Lines containing "what": state how many there are in these entries, and write only that number.
Records below:
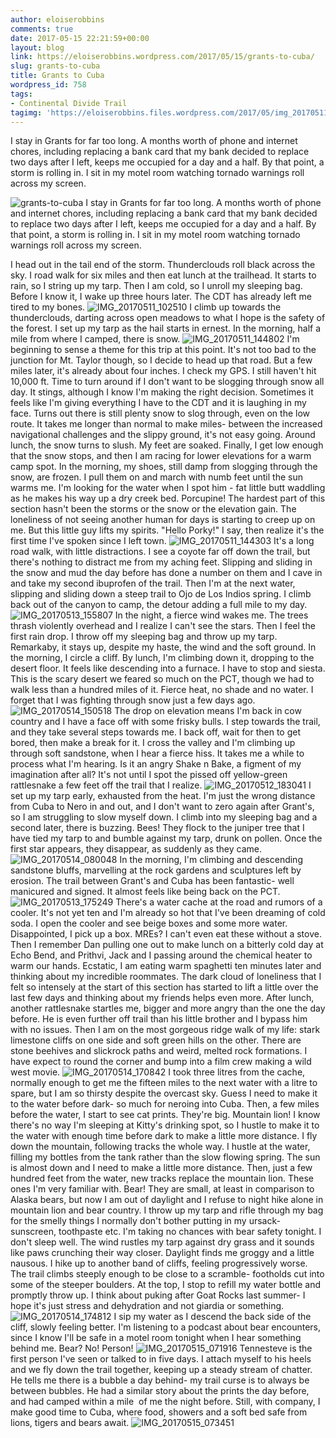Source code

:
 ```yaml
---
author: eloiserobbins
comments: true
date: 2017-05-15 22:21:59+00:00
layout: blog
link: https://eloiserobbins.wordpress.com/2017/05/15/grants-to-cuba/
slug: grants-to-cuba
title: Grants to Cuba
wordpress_id: 758
tags:
- Continental Divide Trail
tagimg: 'https://eloiserobbins.files.wordpress.com/2017/05/img_20170511_130106.jpg'
---
```


I stay in Grants for far too long. A months worth of phone and internet chores, including replacing a bank card that my bank decided to replace two days after I left, keeps me occupied for a day and a half. By that point, a storm is rolling in. I sit in my motel room watching tornado warnings roll across my screen.


![grants-to-cuba](https://eloiserobbins.files.wordpress.com/2017/05/img_20170511_130106.jpg)
I stay in Grants for far too long. A months worth of phone and internet chores, including replacing a bank card that my bank decided to replace two days after I left, keeps me occupied for a day and a half. By that point, a storm is rolling in. I sit in my motel room watching tornado warnings roll across my screen.

I head out in the tail end of the storm. Thunderclouds roll black across the sky. I road walk for six miles and then eat lunch at the trailhead. It starts to rain, so I string up my tarp. Then I am cold, so I unroll my sleeping bag. Before I know it, I wake up three hours later. The CDT has already left me tired to my bones.
![IMG_20170511_102510](https://eloiserobbins.files.wordpress.com/2017/05/img_20170511_102510.jpg)
I climb up towards the thunderclouds, darting across open meadows to what I hope is the safety of the forest. I set up my tarp as the hail starts in ernest. In the morning, half a mile from where I camped, there is snow.
![IMG_20170511_144802](https://eloiserobbins.files.wordpress.com/2017/05/img_20170511_144802.jpg)
I'm beginning to sense a theme for this trip at this point. It's not too bad to the junction for Mt. Taylor though, so I decide to head up that road. But a few miles later, it's already about four inches. I check my GPS. I still haven't hit 10,000 ft. Time to turn around if I don't want to be slogging through snow all day. It stings, although I know I'm making the right decision. Sometimes it feels like I'm giving everything I have to the CDT and it is laughing in my face.
Turns out there is still plenty snow to slog through, even on the low route. It takes me longer than normal to make miles- between the increased navigational challenges and the slippy ground, it's not easy going. Around lunch, the snow turns to slush. My feet are soaked. Finally, I get low enough that the snow stops, and then I am racing for lower elevations for a warm camp spot.
In the morning, my shoes, still damp from slogging through the snow, are frozen. I pull them on and march with numb feet until the sun warms me. I'm looking for the water when I spot him - fat little butt waddling as he makes his way up a dry creek bed. Porcupine! The hardest part of this section hasn't been the storms or the snow or the elevation gain. The loneliness of not seeing another human for days is starting to creep up on me. But this little guy lifts my spirits. "Hello Porky!" I say, then realize it's the first time I've spoken since I left town.
![IMG_20170511_144303](https://eloiserobbins.files.wordpress.com/2017/05/img_20170511_1443031.jpg)
It's a long road walk, with little distractions. I see a coyote far off down the trail, but there's nothing to distract me from my aching feet. Slipping and sliding in the snow and mud the day before has done a number on them and I cave in and take my second ibuprofen of the trail. Then I'm at the next water, slipping and sliding down a steep trail to Ojo de Los Indios spring. I climb back out of the canyon to camp, the detour adding a full mile to my day.
![IMG_20170513_155807](https://eloiserobbins.files.wordpress.com/2017/05/img_20170513_155807.jpg)
In the night, a fierce wind wakes me. The trees thrash violently overhead and I realize I can't see the stars. Then I feel the first rain drop. I throw off my sleeping bag and throw up my tarp. Remarkaby, it stays up, despite my haste, the wind and the soft ground.
In the morning, I circle a cliff. By lunch, I'm climbing down it, dropping to the desert floor. It feels like descending into a furnace. I have to stop and siesta. This is the scary desert we feared so much on the PCT, though we had to walk less than a hundred miles of it. Fierce heat, no shade and no water. I forget that I was fighting through snow just a few days ago.
![IMG_20170514_150518](https://eloiserobbins.files.wordpress.com/2017/05/img_20170514_150518.jpg)
The drop on elevation means I'm back in cow country and I have a face off with some frisky bulls. I step towards the trail, and they take several steps towards me. I back off, wait for then to get bored, then make a break for it.
I cross the valley and I'm climbing up through soft sandstone, when I hear a fierce hiss. It takes me a while to process what I'm hearing. Is it an angry Shake n Bake, a figment of my imagination after all? It's not until I spot the pissed off yellow-green rattlesnake a few feet off the trail that I realize.
![IMG_20170512_183041](https://eloiserobbins.files.wordpress.com/2017/05/img_20170512_183041.jpg)
I set up my tarp early, exhausted from the heat. I'm just the wrong distance from Cuba to Nero in and out, and I don't want to zero again after Grant's, so I am struggling to slow myself down. I climb into my sleeping bag and a second later, there is buzzing. Bees! They flock to the juniper tree that I have tied my tarp to and bumble against my tarp, drunk on pollen. Once the first star appears, they disappear, as suddenly as they came.
![IMG_20170514_080048](https://eloiserobbins.files.wordpress.com/2017/05/img_20170514_080048.jpg)
In the morning, I'm climbing and descending sandstone bluffs, marvelling at the rock gardens and sculptures left by erosion. The trail between Grant's and Cuba has been fantastic- well manicured and signed. It almost feels like being back on the PCT.
![IMG_20170513_175249](https://eloiserobbins.files.wordpress.com/2017/05/img_20170513_175249.jpg)
There's a water cache at the road and rumors of a cooler. It's not yet ten and I'm already so hot that I've been dreaming of cold soda. I open the cooler and see beige boxes and some more water. Disappointed, I pick up a box. MREs? I can't even eat these without a stove. Then I remember Dan pulling one out to make lunch on a bitterly cold day at Echo Bend, and Prithvi, Jack and I passing around the chemical heater to warm our hands. Ecstatic, I am eating warm spaghetti ten minutes later and thinking about my incredible roommates. The dark cloud of loneliness that I felt so intensely at the start of this section has started to lift a little over the last few days and thinking about my friends helps even more.
After lunch, another rattlesnake startles me, bigger and more angry than the one the day before. He is even further off trail than his little brother and I bypass him with no issues. Then I am on the most gorgeous ridge walk of my life: stark limestone cliffs on one side and soft green hills on the other. There are stone beehives and slickrock paths and weird, melted rock formations. I have expect to round the corner and bump into a film crew making a wild west movie.
![IMG_20170514_170842](https://eloiserobbins.files.wordpress.com/2017/05/img_20170514_170842.jpg)
I took three litres from the cache, normally enough to get me the fifteen miles to the next water with a litre to spare, but I am so thirsty despite the overcast sky. Guess I need to make it to the water before dark- so much for neroing into Cuba. Then, a few miles before the water, I start to see cat prints. They're big. Mountain lion!
I know there's no way I'm sleeping at Kitty's drinking spot, so I hustle to make it to the water with enough time before dark to make a little more distance. I fly down the mountain, following tracks the whole way. I hustle at the water, filling my bottles from the tank rather than the slow flowing spring. The sun is almost down and I need to make a little more distance. Then, just a few hundred feet from the water, new tracks replace the mountain lion. These ones I'm very familiar with. Bear! They are small, at least in comparison to Alaska bears, but now I am out of daylight and I refuse to night hike alone in mountain lion and bear country. I throw up my tarp and rifle through my bag for the smelly things I normally don't bother putting in my ursack- sunscreen, toothpaste etc. I'm taking no chances with bear safety tonight.
I don't sleep well. The wind rustles my tarp against dry grass and it sounds like paws crunching their way closer. Daylight finds me groggy and a little nausous. I hike up to another band of cliffs, feeling progressively worse. The trail climbs steeply enough to be close to a scramble- footholds cut into some of the steeper boulders. At the top, I stop to refill my water bottle and promptly throw up. I think about puking after Goat Rocks last summer- I hope it's just stress and dehydration and not giardia or something.
![IMG_20170514_174812](https://eloiserobbins.files.wordpress.com/2017/05/img_20170514_174812.jpg)
I sip my water as I descend the back side of the cliff, slowly feeling better. I'm listening to a podcast about bear encounters, since I know I'll be safe in a motel room tonight when I hear something behind me. Bear? No! Person!
![IMG_20170515_071916](https://eloiserobbins.files.wordpress.com/2017/05/img_20170515_071916.jpg)
Tennesteve is the first person I've seen or talked to in five days. I attach myself to his heels and we fly down the trail together, keeping up a steady stream of chatter. He tells me there is a bubble a day behind- my trail curse is to always be between bubbles. He had a similar story about the prints the day before, and had camped within a mile  of me the night before. Still, with company, I make good time to Cuba, where food, showers and a soft bed safe from lions, tigers and bears await.
![IMG_20170515_073451](https://eloiserobbins.files.wordpress.com/2017/05/img_20170515_073451.jpg)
End of Records.
◆ **Solution to the problem**
2